Facing competition from renewables and cheap natural gas, coal-fired power plants are learning they must adjust to survive.
For decades, many coal plants burned coal as fast as their facilities could handle.
"The best way they operate is you turn them on, you run them up as high as you can, and you let them run for days," said Dale Niezwaag, vice president of government relations for Basin Electric Power Cooperative.
But this is changing, he told legislators Tuesday on the interim Energy Development and Transmission Committee. Lawmakers were beginning a study of wind energy and will also seek a separate, comprehensive study of all types of energy to be completed before the next legislative session convenes in 2019.
Niezwaag said Basin's coal plants are increasingly operating at a lesser capacity when the demand for their power is low, like when wind turbines are spinning on a windy day. They ramp back up when demand soars, like during a heat wave when everyone’s using air conditioning.
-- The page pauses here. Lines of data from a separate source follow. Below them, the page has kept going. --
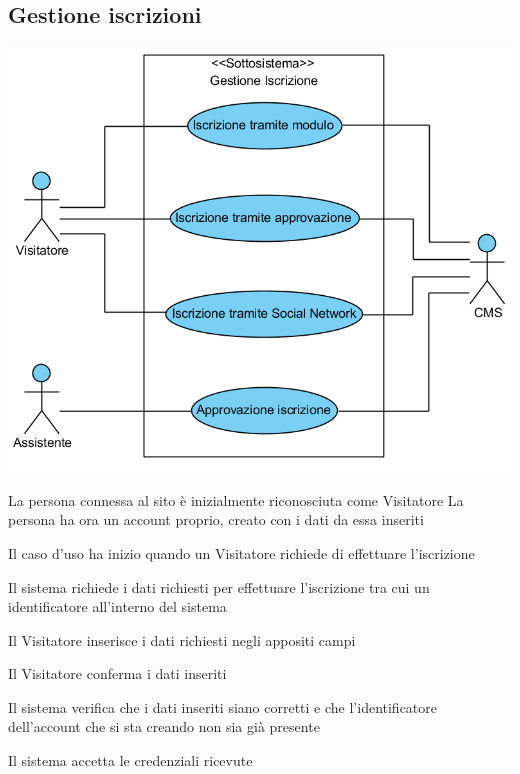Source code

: \subsection{Gestione iscrizioni}
\begin{center}
   \includegraphics[width=\textwidth]{assets/visualParadigm/GestioneIscrizione}
\end{center}
{}
{La persona connessa al sito è inizialmente riconosciuta come Visitatore}
{La persona ha ora un account proprio, creato con i dati da essa inseriti}
{\begin{enumCU}
	\item Il caso d'uso ha inizio quando un Visitatore richiede di effettuare l'iscrizione
	\item Il sistema richiede i dati richiesti per effettuare l'iscrizione tra cui un identificatore all'interno del sistema
	\item Il Visitatore inserisce i dati richiesti negli appositi campi \label{cuiscr:3}
	\item Il Visitatore conferma i dati inseriti
	\item Il sistema verifica che i dati inseriti siano corretti e che l'identificatore dell'account che si sta creando non sia già presente \label{cuiscr:5}
	\item Il sistema accetta le credenziali ricevute
\end{enumCU}}
%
The problem, he said, is that Basin’s plants must maintain sufficient capacity to keep their emission controls working. And at low levels, they’re not profitable and face maintenance issues.
"When you start slowing them down, speeding them up, you start to get wear and tear on different component parts," he said.
Basin recently submitted comments on this to the U.S. Department of Energy, which is working on a study of the power grid. Niezwaag said the co-op would like power markets to pay more for coal-fired power as continue operating under this new kind of flexibility.